A site that shows how humans have changed the structure of our planet will be selected in a few weeks. When a new era called the Anthropocene is born and the previous one ends, they will pick a place to show it.
At the end of the last ice age 11,700 years ago, the glaciers that had previously covered the Earth began to retreat. Modern humans are spreading across the planet.
Our expansion had consequences. The gases released by burning fossil fuels and the radioactive material we have produced have begun to make fundamental changes to Earth's geology.
The name Anthropocene has been given to the replacement for the Holocene because many scientists think it's time for humans to take over the planet. The years that followed the second world war were when countries embarked on a massive economic and industrial expansion that is known as the "great acceleration". It is said that this triggered the Anthropocene.
Exactly where this transformation should be marked has not been decided. A list of nine sites, including coral reefs in Australia, layers of silt from Canada and ice core fromAntarctica, were created last year by the Anthropocene Working Group as the best candidates in providing markers, in their sediments, that best demonstrate the changes that led to the new
A process that will require three other senior bodies to support the proposal will begin later this year after votes from members are counted. The winner will be marked with a brass plaque, which is used to signify the start of a new era. There is a plaque on a mountain in Italy that commemorates the beginning of the Pleistocene.
According to Professor Jan Zalasiewicz of the University ofLeicester, humanity is playing a major role in influencing the geology of our planet. What spot is the best example of these changes?
The impact humans have had on our planet's geology can be seen in the example of aluminum. It is rare to find pure metallic aluminum in nature. It's only in a small amount. Most of our aluminum comes from ores in which the metal has formed compounds.
Over the past 100 years, we've mined oxides, hydroxides and silicates, processed them, and used them to make half a billion pounds of metallic aluminum.
They were dumped when they stopped being used. Despite some recycling taking place, metallic aluminum has been spread across the planet. He said that it would be a sure sign that aliens were landing in the distant future.
There are more markers of the Anthropocene than the appearance of metallic aluminum. The element plutonium is used as an example. The birth of the atomic age made it very rare. plutonium was released from nuclear bombs when they were tested in the air.
Professor Colin Waters said that if you looked at some measures of the Anthropocene, you could see steady growth over the past century. There was no plutonium in the ground until the second world war ended. There was a lot of it suddenly. It's a good marker for the beginning of the Anthropocene and suggests a date in the early 1950's.

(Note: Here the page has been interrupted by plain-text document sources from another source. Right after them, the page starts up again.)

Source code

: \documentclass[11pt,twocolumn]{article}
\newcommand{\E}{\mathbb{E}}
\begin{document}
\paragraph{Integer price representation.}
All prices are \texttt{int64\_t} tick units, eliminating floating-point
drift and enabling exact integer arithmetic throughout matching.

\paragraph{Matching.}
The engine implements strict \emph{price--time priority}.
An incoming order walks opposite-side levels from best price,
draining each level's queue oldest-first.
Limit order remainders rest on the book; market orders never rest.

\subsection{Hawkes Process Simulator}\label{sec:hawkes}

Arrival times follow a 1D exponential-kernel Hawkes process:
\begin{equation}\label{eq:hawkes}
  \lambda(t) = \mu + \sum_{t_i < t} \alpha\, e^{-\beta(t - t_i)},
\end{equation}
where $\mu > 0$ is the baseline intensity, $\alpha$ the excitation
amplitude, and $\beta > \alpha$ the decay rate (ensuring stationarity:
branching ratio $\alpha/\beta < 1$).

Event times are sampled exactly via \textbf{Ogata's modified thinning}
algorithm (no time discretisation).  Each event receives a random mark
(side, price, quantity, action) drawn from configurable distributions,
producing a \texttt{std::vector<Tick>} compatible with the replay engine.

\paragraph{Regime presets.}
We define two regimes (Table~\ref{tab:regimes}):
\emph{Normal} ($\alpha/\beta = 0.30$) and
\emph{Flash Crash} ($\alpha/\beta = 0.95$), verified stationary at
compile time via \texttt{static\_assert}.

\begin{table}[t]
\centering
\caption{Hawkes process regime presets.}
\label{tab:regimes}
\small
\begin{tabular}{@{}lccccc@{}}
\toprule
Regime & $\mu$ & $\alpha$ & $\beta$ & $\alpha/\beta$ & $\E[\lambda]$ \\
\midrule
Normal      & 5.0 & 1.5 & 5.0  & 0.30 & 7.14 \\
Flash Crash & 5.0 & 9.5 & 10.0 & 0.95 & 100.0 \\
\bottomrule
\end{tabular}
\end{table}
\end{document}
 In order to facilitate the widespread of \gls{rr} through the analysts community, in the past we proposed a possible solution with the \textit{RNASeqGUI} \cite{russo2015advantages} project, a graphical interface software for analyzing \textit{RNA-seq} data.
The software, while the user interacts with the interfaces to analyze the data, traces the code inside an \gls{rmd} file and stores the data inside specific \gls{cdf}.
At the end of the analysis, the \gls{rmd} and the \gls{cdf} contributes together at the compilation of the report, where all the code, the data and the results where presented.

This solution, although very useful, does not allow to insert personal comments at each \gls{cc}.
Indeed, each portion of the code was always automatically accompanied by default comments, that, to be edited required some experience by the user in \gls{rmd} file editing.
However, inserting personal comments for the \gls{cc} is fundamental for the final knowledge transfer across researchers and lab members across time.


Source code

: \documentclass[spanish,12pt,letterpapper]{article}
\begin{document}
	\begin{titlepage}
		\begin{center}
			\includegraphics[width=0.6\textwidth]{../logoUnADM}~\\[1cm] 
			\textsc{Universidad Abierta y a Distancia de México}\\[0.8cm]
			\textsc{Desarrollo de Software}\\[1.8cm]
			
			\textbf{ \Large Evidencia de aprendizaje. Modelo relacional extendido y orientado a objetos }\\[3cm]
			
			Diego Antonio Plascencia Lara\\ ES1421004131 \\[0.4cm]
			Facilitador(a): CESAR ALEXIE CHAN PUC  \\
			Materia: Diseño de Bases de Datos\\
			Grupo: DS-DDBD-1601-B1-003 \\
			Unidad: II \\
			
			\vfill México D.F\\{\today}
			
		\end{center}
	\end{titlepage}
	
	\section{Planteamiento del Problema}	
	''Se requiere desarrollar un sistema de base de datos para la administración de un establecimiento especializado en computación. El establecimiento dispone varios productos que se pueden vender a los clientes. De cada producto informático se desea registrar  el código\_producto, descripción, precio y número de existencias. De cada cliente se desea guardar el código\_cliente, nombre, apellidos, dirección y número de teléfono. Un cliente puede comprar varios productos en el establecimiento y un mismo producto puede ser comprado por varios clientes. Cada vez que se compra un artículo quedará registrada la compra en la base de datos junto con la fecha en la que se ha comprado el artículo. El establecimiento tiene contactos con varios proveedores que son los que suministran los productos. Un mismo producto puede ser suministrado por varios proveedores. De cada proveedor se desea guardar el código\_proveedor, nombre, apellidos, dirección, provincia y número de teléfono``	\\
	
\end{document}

The species we have helped spread around the globe gives a clear signal that we have entered a new geological epoch. The Pacific oyster and the zebra mussel are examples of organisms that have spread from one part of the world to another.
Most of us think that the dawn of the Anthropocene was caused by the widespread use of plastic in the 1950's. The most important thing we have to decide is which of the sites we have narrowed down to, which gives us the clearest signal among the measures we have selected.
The point was supported by Zalasiewicz. Advanced species will be able to detect how we changed the Earth in the distant future. We have to realize that now.
All of our buildings and roads will have crumbled to dust before then, but the subtle changes that we made to the soil will continue and show that a global civilisation once dominated this planet.
The Beppu Bay is on Kyushu Island.
There are mud layers in Crawford Lake.
There is coral in the Coral Sea.
The Baltic Sea is home to marine fossils.
There is ice from the Palmer ice core.
The Silt was from Searsville Lake.
The mud is from Sihailongwan Lake.
Peat from the mountains.
There is coral in the Gulf of Mexico.